* _Exercise_
Write out, from the entries below, exactly the lines that run between the lines holding "in \(U\). For any" and "We say that", inclusive, and stop there.

* _Data for processing_
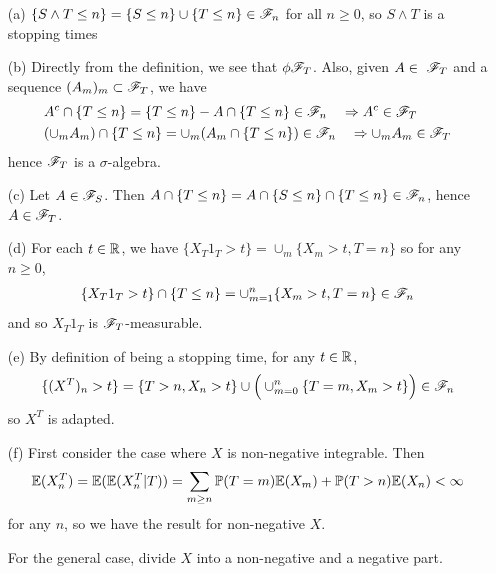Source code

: \documentclass[10pt,a4paper]{report}
\newenvironment{proof}
{\begin{changemargin}{1cm}{0.5cm} 
	}%
	{\end{changemargin}
}
\begin{document}
\begin{proof}
\pf
\begin{itemize}
\item[(a)] $\{ S \wedge T \leq n \} = \{S  \leq n \} \cup \{ T \leq n\} \in \mathscr{F}_n$ for all $n\geq 0$, so $S\wedge T$ is a stopping times

\item[(b)] Directly from the definition, we see that $\phi \mathscr{F}_T$. Also, given $A\in \ \mathscr{F}_T$ and a sequence $(A_m)_m \subset \mathscr{F}_T$, we have
\begin{align*}
& A^c \cap \{T\leq n \} = \{T\leq n\} - A \cap \{T\leq n \} \in \mathscr{F}_n \quad \Rightarrow  A^c \in \mathscr{F}_T \\
&(\cup_m A_m) \cap \{T\leq n\} =  \cup_m (A_m \cap \{T\leq n\}) \in \mathscr{F}_n \quad \Rightarrow \cup_m A_m \in \mathscr{F}_T
\end{align*}
hence $\mathscr{F}_T$ is a $\sigma$-algebra.

\item[(c)] Let $A\in \mathscr{F}_S$. Then $A\cap \{T\leq n\} = A \cap \{S\leq n\} \cap \{T \leq n\} \in \mathscr{F}_n$, hence $A \in \mathscr{F}_T$.

\item[(d)] For each $t\in \mathbb{R}$, we have $\{X_T 1_T >t \} = \cup_m \{X_m >t, T=n \}$ so for any $n\geq 0$,
\begin{align*}
\{X_T 1_T >t \} \cap \{T\leq n\} = \cup_{m=1}^n \{X_m >t, T=n \} \in \mathscr{F}_n
\end{align*}
and so $X_T 1_T$ is $\mathscr{F}_T$-measurable.

\item[(e)] By definition of being a stopping time, for any $t\in \mathbb{R}$, 
\begin{align*}
\{(X^T)_n >t\} = \{T>n, X_n>t\} \cup \Big( \cup_{m=0}^n \{T=m, X_m>t \} \Big)\in \mathscr{F}_n
\end{align*}
so $X^T$ is adapted.

\item[(f)] First consider the case where $X$ is non-negative integrable. Then
\begin{align*}
\mathbb{E}(X^T_n) = \mathbb{E}(\mathbb{E}(X_n^T |T)) = \sum_{m\geq n} \mathbb{P}(T=m) \mathbb{E}(X_m) + \mathbb{P}(T>n) \mathbb{E}(X_n) < \infty
\end{align*}
for any $n$, so we have the result for non-negative $X$.

\quad For the general case, divide $X$ into a non-negative and a negative part.
\end{itemize}
\eop
\end{proof}
\s
\end{document}
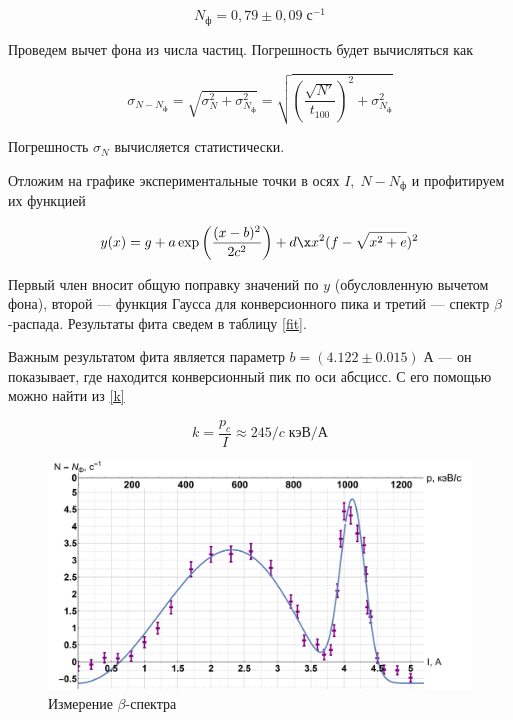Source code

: \documentclass[12pt]{kiarticle} %
\newcommand{\be}{\ensuremath{\beta}}
\begin{document}
\begin{equation}\label{}
N_ф = 0,79 \pm 0,09 \; с^{-1}
\end{equation}

Проведем вычет фона из числа частиц. Погрешность будет вычисляться как

\begin{equation}\label{}
\sigma_{N - N_ф} = \sqrt{\sigma_N^2 + \sigma_{N_ф}^2} = \sqrt{\left( \dfrac{\sqrt{N'}}{t_{100}} \right) ^2 + \sigma_{N_ф}^2} 
\end{equation}  

Погрешность $ \sigma_N $ вычисляется статистически. 

Отложим на графике экспериментальные точки в осях $ I, \; N-N_ф $ и профитируем их функцией 

\begin{equation}\label{}
y(x) = g + a \exp\left( \dfrac{(x - b)^2}{2c^2} \right) + d\x x^2(f - \sqrt{x^2 + e})^2
\end{equation}

Первый член вносит общую поправку значений по $ y $ (обусловленную вычетом фона), второй --- функция Гаусса для конверсионного пика и третий --- спектр \be-распада. Результаты фита сведем в таблицу \ref{fit}.

Важным результатом фита является параметр $ b = (4.122 \pm 0.015) \; А $ --- он показывает, где находится конверсионный пик по оси абсцисс. С его помощью можно найти из \eqref{k} 

\begin{equation}\label{}
k = \dfrac{p_c}{I} \approx 245/c \; кэВ / А
\end{equation}

	\begin{figure}[H]
	\label{graf_4}
	\includegraphics[scale=0.47]{grafp.pdf}
	\caption{Измерение \be-спектра}
\end{figure}
\end{document}
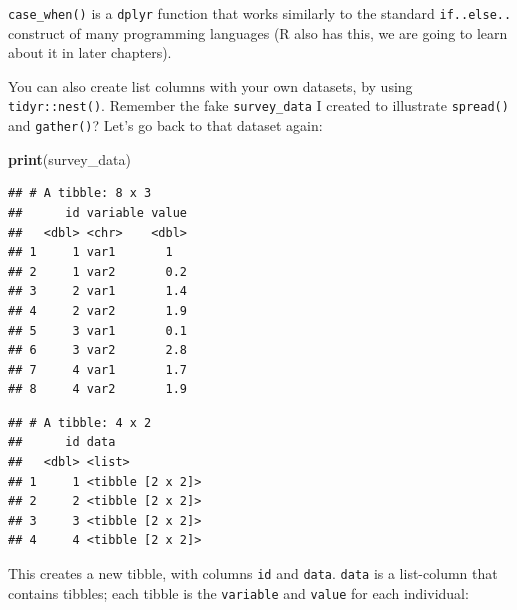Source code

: \documentclass[]{gitbook}
\newenvironment{Shaded}{\begin{snugshade}}{\end{snugshade}}
\newcommand{\KeywordTok}[1]{\textcolor[rgb]{0.13,0.29,0.53}{\textbf{#1}}}
\newcommand{\NormalTok}[1]{#1}
\newcommand{\OperatorTok}[1]{\textcolor[rgb]{0.81,0.36,0.00}{\textbf{#1}}}
\newcommand{\StringTok}[1]{\textcolor[rgb]{0.31,0.60,0.02}{#1}}
\theoremstyle{definition}
\theoremstyle{definition}
\theoremstyle{definition}
\theoremstyle{remark}
\begin{document}
\texttt{case\_when()} is a \texttt{dplyr} function that works similarly
to the standard \texttt{if..else..} construct of many programming
languages (R also has this, we are going to learn about it in later
chapters).

You can also create list columns with your own datasets, by using
\texttt{tidyr::nest()}. Remember the fake \texttt{survey\_data} I
created to illustrate \texttt{spread()} and \texttt{gather()}? Let's go
back to that dataset again:

\begin{Shaded}
\begin{Highlighting}[]
\KeywordTok{print}\NormalTok{(survey_data)}
\end{Highlighting}
\end{Shaded}

\begin{verbatim}
## # A tibble: 8 x 3
##      id variable value
##   <dbl> <chr>    <dbl>
## 1     1 var1       1  
## 2     1 var2       0.2
## 3     2 var1       1.4
## 4     2 var2       1.9
## 5     3 var1       0.1
## 6     3 var2       2.8
## 7     4 var1       1.7
## 8     4 var2       1.9
\end{verbatim}

\begin{Shaded}
\end{Shaded}

\begin{verbatim}
## # A tibble: 4 x 2
##      id data            
##   <dbl> <list>          
## 1     1 <tibble [2 x 2]>
## 2     2 <tibble [2 x 2]>
## 3     3 <tibble [2 x 2]>
## 4     4 <tibble [2 x 2]>
\end{verbatim}

This creates a new tibble, with columns \texttt{id} and \texttt{data}.
\texttt{data} is a list-column that contains tibbles; each tibble is the
\texttt{variable} and \texttt{value} for each individual:

\begin{Shaded}
\end{Shaded}
\end{document}
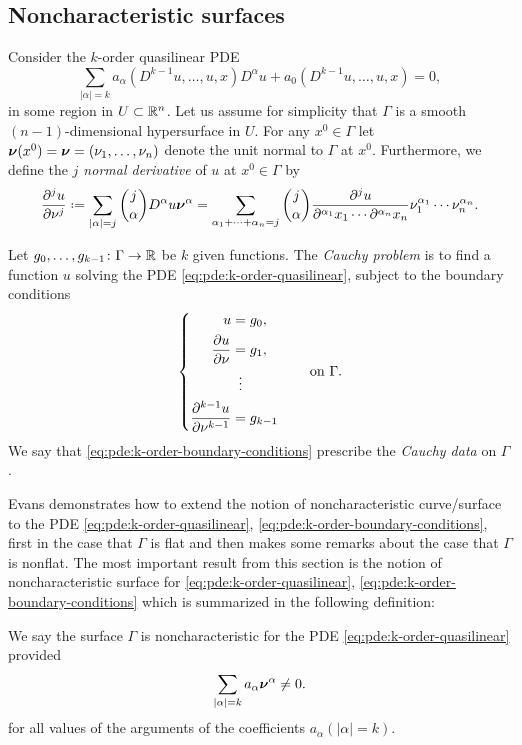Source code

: \subsection{Noncharacteristic surfaces}
Consider the \(k\)-order quasilinear PDE
\begin{equation}
  \label{eq:pde:k-order-quasilinear}
  \sum_{|\alpha|=k}a_\alpha(D^{k-1}u,\dotsc,u,x)D^\alpha
  u+a_0(D^{k-1}u,\dotsc,u,x)=0,
\end{equation}
in some region in \(U\subset\mathbb{R}^n\). Let us assume for simplicity that
\(\Gamma\) is a smooth \((n-1)\)-dimensional hypersurface in \(U\). For any
\(x^0\in\Gamma\) let \({\boldsymbol\nu}(x^0)={\boldsymbol\nu}=(\nu_1,\dotsc,\nu_n)\) denote the
unit normal to \(\Gamma\) at \(x^0\). Furthermore, we define the
\emph{\(j\) normal derivative} of \(u\) at \(x^0\in\Gamma\) by
\[
  \frac{\partial^j u}{\partial\nu^j}
  \defeq\sum_{|\alpha|=j}\binom{j}{\alpha}D^\alpha u\bfnu^\alpha
  =\sum_{\alpha_1+\dotsb+\alpha_n=j}\binom{j}{\alpha}
  \frac{\partial^j u}{\partial^{\alpha_1}x_1\dotsm\partial^{\alpha_n}x_n}
  \nu_1^{\alpha_1}\dotsm\nu_n^{\alpha_n}.
\]

Let \(g_0,\dotsc,g_{k-1}\colon\Gamma\to\mathbb{R}\) be \(k\) given functions. The
\emph{Cauchy problem} is to find a function \(u\) solving the PDE
\eqref{eq:pde:k-order-quasilinear}, subject to the boundary conditions
\begin{equation}
  \label{eq:pde:k-order-boundary-conditions}
  \left\{
    \begin{aligned}
      u&=g_0,\\
      \frac{\partial u}{\partial\nu}
      &=g_1,\\
      &\vdotswithin{=}\\
      \frac{\partial^{k-1} u}{\partial\nu^{k-1}} &=g_{k-1}
    \end{aligned}
  \right.
  \qquad\text{on \(\Gamma\).}
\end{equation}
We say that \eqref{eq:pde:k-order-boundary-conditions} prescribe the
\emph{Cauchy data} on \(\Gamma\).

Evans demonstrates how to extend the notion of noncharacteristic
curve/surface to the PDE \eqref{eq:pde:k-order-quasilinear},
\eqref{eq:pde:k-order-boundary-conditions}, first in the case that
\(\Gamma\) is flat and then makes some remarks about the case that
\(\Gamma\) is nonflat. The most important result from this section is the
notion of noncharacteristic surface for \eqref{eq:pde:k-order-quasilinear},
\eqref{eq:pde:k-order-boundary-conditions} which is summarized in the
following definition:
\begin{definition}
  We say the surface \(\Gamma\) is noncharacteristic for the PDE
  \eqref{eq:pde:k-order-quasilinear} provided
\begin{equation}
  \label{eq:pde:k-order-noncharacteristic}
  \sum_{|\alpha|=k}a_\alpha{\boldsymbol\nu}^\alpha\neq 0.
\end{equation}
for all values of the arguments of the coefficients
\(a_\alpha(|\alpha|=k)\).
\end{definition}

* _Answer to the exercise_
\(\Gamma\) is a smooth \((n-1)\)-dimensional hypersurface in \(U\). For any
\(x^0\in\Gamma\) let \({\boldsymbol\nu}(x^0)={\boldsymbol\nu}=(\nu_1,\dotsc,\nu_n)\) denote the
unit normal to \(\Gamma\) at \(x^0\). Furthermore, we define the
\emph{\(j\) normal derivative} of \(u\) at \(x^0\in\Gamma\) by
\[
  \frac{\partial^j u}{\partial\nu^j}
  \defeq\sum_{|\alpha|=j}\binom{j}{\alpha}D^\alpha u\bfnu^\alpha
  =\sum_{\alpha_1+\dotsb+\alpha_n=j}\binom{j}{\alpha}
  \frac{\partial^j u}{\partial^{\alpha_1}x_1\dotsm\partial^{\alpha_n}x_n}
  \nu_1^{\alpha_1}\dotsm\nu_n^{\alpha_n}.
\]

Let \(g_0,\dotsc,g_{k-1}\colon\Gamma\to\mathbb{R}\) be \(k\) given functions. The
\emph{Cauchy problem} is to find a function \(u\) solving the PDE
\eqref{eq:pde:k-order-quasilinear}, subject to the boundary conditions
\begin{equation}
  \label{eq:pde:k-order-boundary-conditions}
  \left\{
    \begin{aligned}
      u&=g_0,\\
      \frac{\partial u}{\partial\nu}
      &=g_1,\\
      &\vdotswithin{=}\\
      \frac{\partial^{k-1} u}{\partial\nu^{k-1}} &=g_{k-1}
    \end{aligned}
  \right.
  \qquad\text{on \(\Gamma\).}
\end{equation}
We say that \eqref{eq:pde:k-order-boundary-conditions} prescribe the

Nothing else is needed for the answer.